# vLLM-Omni Benchmark CLI Guide
The vllm bench command launches the vLLM-Omni benchmark to evaluate the performance of multimodal models.

## Notes
We currently only support using the "openai-chat-omni" backend.

## Basic Parameter Description
You can use `vllm bench serve --omni --help=all` to get descriptions of all parameters. The commonly used parameters are described below:
- `--omni`  
  Enable Omni (multimodal) mode, supporting multimodal inputs and outputs such as images, videos, and audio.

- `--backend`  
  Specify the backend adapter as openai-chat-omni, using OpenAI Chat compatible API behavior as the protocol.
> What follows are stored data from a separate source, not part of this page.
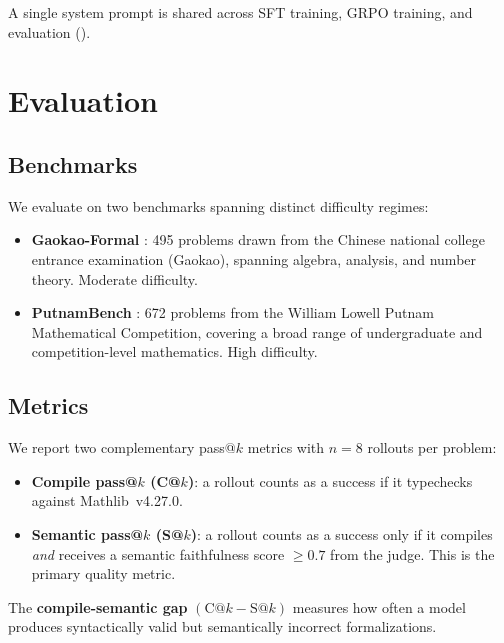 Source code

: \documentclass[11pt,a4paper]{article}
\begin{document}
A single system prompt is shared across SFT training, GRPO training, and evaluation ().

\section{Evaluation}\label{sec:eval}

\subsection{Benchmarks}\label{sec:benchmarks}

We evaluate on two benchmarks spanning distinct difficulty regimes:
\begin{itemize}[leftmargin=*, itemsep=2pt]
  \item \textbf{Gaokao-Formal} \citep{zhang2024gaokao}: 495 problems drawn from the Chinese national college entrance examination (Gaokao), spanning algebra, analysis, and number theory. Moderate difficulty.
  \item \textbf{PutnamBench} \citep{tsoukalas2024putnambench}: 672 problems from the William Lowell Putnam Mathematical Competition, covering a broad range of undergraduate and competition-level mathematics. High difficulty.
\end{itemize}

\subsection{Metrics}\label{sec:metrics_def}

We report two complementary pass@$k$ metrics with $n{=}8$ rollouts per problem:

\begin{itemize}[leftmargin=*, itemsep=2pt]
  \item \textbf{Compile pass@$k$ (C@$k$)}: a rollout counts as a success if it typechecks against Mathlib~v4.27.0.
  \item \textbf{Semantic pass@$k$ (S@$k$)}: a rollout counts as a success only if it compiles \emph{and} receives a semantic faithfulness score $\geq 0.7$ from the judge. This is the primary quality metric.
\end{itemize}

The \textbf{compile-semantic gap} $(\text{C@}k - \text{S@}k)$ measures how often a model produces syntactically valid but semantically incorrect formalizations.
\end{document}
Currently only openai-chat-omni is supported.

- `--model`  
  The model identifier to load, filled according to the models supported by vLLM-Omni.

- `--endpoint`  
  The API endpoint exposed externally, to which clients send their requests.

- `--dataset-name`  
  The name of the dataset used; random-mm indicates generating random multimodal inputs (images, videos, audio).

- `--num-prompts`  
  The total number of requests to send, an integer.

- `--max-concurrency`  
  "Maximum number of concurrent requests. This can be used "
        "to help simulate an environment where a higher level component "
        "is enforcing a maximum number of concurrent requests. While the "
        "--request-rate argument controls the rate at which requests are "
        "initiated, this argument will control how many are actually allowed "
        "to execute at a time. This means that when used in combination, the "
        "actual request rate may be lower than specified with --request-rate, "
        "if the server is not processing requests fast enough to keep up."

- `--request-rate`  
  "Number of requests per second. If this is inf, "
        "then all the requests are sent at time 0. "
        "Otherwise, we use Poisson process or gamma distribution "
        "to synthesize the request arrival times."

- `--ignore-eos`  
  "Set ignore_eos flag when sending the benchmark request."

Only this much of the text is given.